Mean Nor'easters Brew in a Complex Stew of Winter Weather

`IT'LL be a real nor'easter.'' That note of warning has been heard more often this winter than most New Englanders - indeed most people from Virginia to Nova Scotia - would like. This breed of storms, traditionally the bane of fishermen and sea captains, now typically brings burdens ranging from severe beach erosion to sky-high snowplowing bills for municipalities, businesses, and homeowners.

There have been 13 nor'easters - or ``northeasters,'' as the dictionary stodgily puts it - this year, with room for more before March blows out. The last one, which struck the Boston area March 3, dumped just enough snow to make this winter the whitest ever here, with 89.5 inches of snow so far.

Where do the big storms come from, and why so many this year? Weather watchers as far back as Ben Franklin remarked on the strong cold winds out of the northeast and assumed the storms came from that direction, says Richard Tinker, a meteorologist at the National Weather Service's Climate Analysis Center in Camp Springs, Md. In fact, just the opposite is true. The storms generate far to the south, often off Cape Hatteras, N.C., then migrate north.

The counterclockwise cyclonic swirl of the storm can produce the cold northeasterly winds along the coastal edges of the storms, however.

Complex patterns

Nor'easters are a complex weather phenomenon, says Kerry Emanuel, a meteorologist at the Massachusetts Institute of Technology in Cambridge, Mass.

Some have suggested that nor'easters, like hurricanes, might be rated for severity to give the public a better idea of what to expect. ``The nor'easter offers such a diverse set of phenomena that the public is already baffled,'' Professor Emanuel says. ``A high rating might scare someone who lives inland, when the real destruction, from wind and rain, will be on the coast.''

A lively ``mix'' of precipitation is standard for nor'easters. Who gets snow and who gets rain, and when, has a lot to do with subsidiary ``coastal fronts'' that form along with the main storm, Emanuel says. These secondary fronts cause wind shifts, with cooler air on one side and warmer on the other.

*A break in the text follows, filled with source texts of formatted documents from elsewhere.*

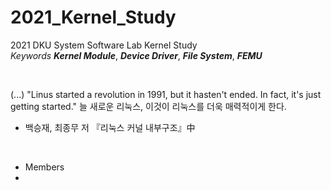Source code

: # 2021_Kernel_Study
2021 DKU System Software Lab Kernel Study <br>
*Keywords* __*Kernel Module*__, __*Device Driver*__, __*File System*__, __*FEMU*__

<br>

(...) 
"Linus started a revolution in 1991, but it hasten't ended. In fact, it's just getting started." 
 늘 새로운 리눅스, 이것이 리눅스를 더욱 매력적이게 한다.
- 백승재, 최종무 저 『리눅스 커널 내부구조』中  

<br>

* Members 
* 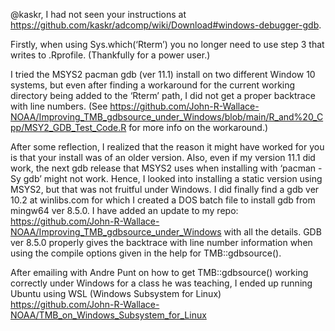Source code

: @kaskr, I had not seen your instructions at https://github.com/kaskr/adcomp/wiki/Download#windows-debugger-gdb. 

Firstly, when using Sys.which(‘Rterm’) you no longer need to use step 3 that writes to .Rprofile. (Thankfully for a power user.)

I tried the MSYS2 pacman gdb (ver 11.1) install on two different Window 10 systems, but even after finding a workaround for the current working directory being added to the ‘Rterm’ path, I did not get a proper backtrace with line numbers.  (See https://github.com/John-R-Wallace-NOAA/Improving_TMB_gdbsource_under_Windows/blob/main/R_and%20_Cpp/MSY2_GDB_Test_Code.R for more info on the workaround.)

After some reflection, I realized that the reason it might have worked for you is that your install was of an older version.  Also, even if my version 11.1 did work, the next gdb release that MSYS2 uses when installing with ‘pacman -Sy gdb’ might not work.  Hence, I looked into installing a static version using MSYS2, but that was not fruitful under Windows. I did finally find a gdb ver 10.2 at winlibs.com for which I created a DOS batch file to install gdb from mingw64 ver 8.5.0.  I have added an update to my repo: https://github.com/John-R-Wallace-NOAA/Improving_TMB_gdbsource_under_Windows with all the details. GDB ver 8.5.0 properly gives the backtrace with line number information when using the compile options given in the help for TMB::gdbsource().

After emailing with Andre Punt on how to get TMB::gdbsource() working correctly under Windows for a class he was teaching, I ended up running Ubuntu using WSL (Windows Subsystem for Linux) 
https://github.com/John-R-Wallace-NOAA/TMB_on_Windows_Subsystem_for_Linux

There are also ``complex temperature setups'' within the storm, Emanuel continues, with warmer layers of air sandwiched between colder ones. Precipitation can start as snow, turn to water as it goes through a warm belt, and then refreeze down lower, hitting the surface as ice pellets or sleet.

Mr. Tinker points out that the swirl of air in a nor'easter can result in temperature anomalies at ground level, too. During the early March storm it was raining in Baltimore while snow fell in Norfolk, Va., much further south. ``There's almost no way to forecast that,'' he says.

Actually, forecasting the direction and approximate severity of nor'easters once they get underway down south is not a great problem, says Tinker. ``Our computer models tend to do better with nor'easters than with hurricanes,'' he says, explaining that hurricanes are influenced by more-subtle conditions.

But hurricanes also have a much longer and more-easily tracked life cycle. Nor'easters churn up and disappear out to sea in a matter of a few days. The most recent one, says Tinker, began as a ``very weak reflection'' in the Gulf of Mexico. And predictions of types and amounts of precipitation as a storm nears can be educated guesses at best.

The storms originate with a confluence of opposing air masses on the East Coast of the United States. They develop as a ``wave'' on the boundary between cold air to the north and ocean-warmed air to the south, says Hal Nagle, a technical editor with the American Meteorological Society in Boston.

The strength of a given storm, he explains, is determined by the ``gradient,'' or difference over distance, between the low pressure to the south and the high to the north. The low pressures registered in a robust nor'easter can rival those of a moderate hurricane, Tinker notes.

A tough winter

And why the series of big storms this year? Mr. Nagle emphasizes the influence of the jet stream. Irregular patterns in those high-altitude winds interact with surface developments, generating the cyclonic action of storms, he says. Tinker mentions the influence of a ``ridge'' of polar air fixed over Canada for much of this winter.

But basically, Emanuel says, the complexities of atmospheric interactions, typified by nor'easters, defy hard-and-fast explanation.

There's no quasi-cyclical phenomenon, like the warm ``El Nino'' Pacific Ocean currents to fall back on here in New England, Emanuel says. There's only the change in the seasons. And to the relief of many, spring should be just a few weeks away.